Credit Reporting Agency TransUnion Data Breach Exposes More Than 4.4 Million Americans’ Sensitive Information

TransUnion disclosed that a recent hack involving a third party resulted in the exposure of more than 4.4 million people’s highly sensitive data.

The U.S. consumer credit reporting agency sent letters out to affected customers in late August, as well as the office of Maine’s attorney general, which posted a copy of the letter on its website. Maine legally requires that companies disclose certain kinds of breaches if an incident impacts its residents, according to Reuters.

The 28 July data breach impacted 4,461,511 of TransUnion customers’ personal information, which “did not include credit reports or core credit information,” according to the letter, but did include names, dates of birth, and Social Security information, as listed in a breach report submitted to the Texas attorney general.  The breach was discovered on 30 July.

“Unfortunately, TransUnion and other reporting organizations—and all third parties interacting with them—need to maintain the utmost security posture and resilience in the face of exhaustive targeting, both due to the high profile they have and their dataset’s importance,” Lawrence Pingree, technology evangelist for Dispersive, said in an emailed statement.

While TransUnion did not disclose the name of the third-party application linked to the breach, other U.S. organizations have recently seen similar hacks linked to Salesforce apps, including Adidas, Air France-KLM, Cisco, Farmers Insurance, Google, Louis Vuitton, Tiffany & Co., Workday, and more.

What makes the TransUnion breach more serious and places victims at greater risk than in the previous attacks is the exposure of Social Security numbers (SSNs) and contact and support data, according to Cory Michal, chief security officer for AppOmni.

“While most of the previous attacks have exposed sensitive but less critical information, the compromise of SSNs creates far greater potential for identity theft, financial fraud, and long-term misuse of personal data. That elevates the impact of the TransUnion breach well above other recent disclosures, even if the number of affected individuals is smaller,” Michal said in an emailed statement to Security Management.

In most of the other hacks, attackers exploited third-party integrations or OAuth-connected apps disguised as legitimate Salesforce tools to siphon sensitive records, Fox News reported.
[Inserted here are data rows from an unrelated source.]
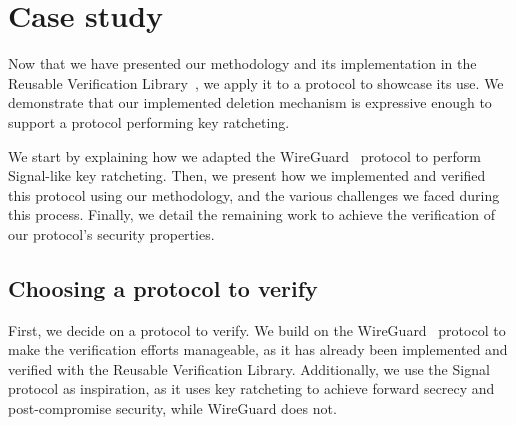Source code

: 
\chapter{Case study}
\label{chap:case-study}

Now that we have presented our methodology and its implementation in the Reusable Verification Library~\cite{ArquintSchwerhoffMehtaMueller23}, we apply it to a protocol to showcase its use. 
We demonstrate that our implemented deletion mechanism is expressive enough to support a protocol performing key ratcheting.

We start by explaining how we adapted the WireGuard~\cite{donenfeld2017wireguard} protocol to perform Signal-like key ratcheting.
Then, we present how we implemented and verified this protocol using our methodology, and the various challenges we faced during this process.
Finally, we detail the remaining work to achieve the verification of our protocol's security properties.

\section{Choosing a protocol to verify}
\label{sec:choosing-a-protocol-to-verify}

First, we decide on a protocol to verify.
We build on the WireGuard~\cite{donenfeld2017wireguard} protocol to make the verification efforts manageable, as it has already been implemented and verified with the Reusable Verification Library.
Additionally, we use the Signal~\cite{marlinspike2016x3dh} protocol as inspiration, as it uses key ratcheting to achieve forward secrecy and post-compromise security, while WireGuard does not.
This allowed the attackers to gain long-lasting access to customer relationship management data.

Experts said that the activity in these attacks indicates that the extortion group ShinyHunters is likely responsible, while other aspects—such as codified serial file names—could mean that the attacks are part of a larger extortion-as-a-service effort, where individuals or groups of hackers coordinate and share stolen data.

Information security and technology news organization Bleeping Computer “confirmed with two sources, including ShinyHunters, that TransUnion’s data breach is linked to these Salesforce attacks. …A sample of the stolen data shared with Bleeping Computer contains quite a lot of sensitive personal information, including names, billing addresses, phone numbers, email addresses, dates of birth, and unredacted Social Security numbers of TransUnion customers.”

The bureau, which tracks and stores the financial data of more than 260 million Americans, is offering any impacted customers access to credit monitoring services and identity theft protection for free for 2 years from the date of enrollment.

At least one law firm has begun investigating the breach, potentially leading to another class action lawsuit against TransUnion.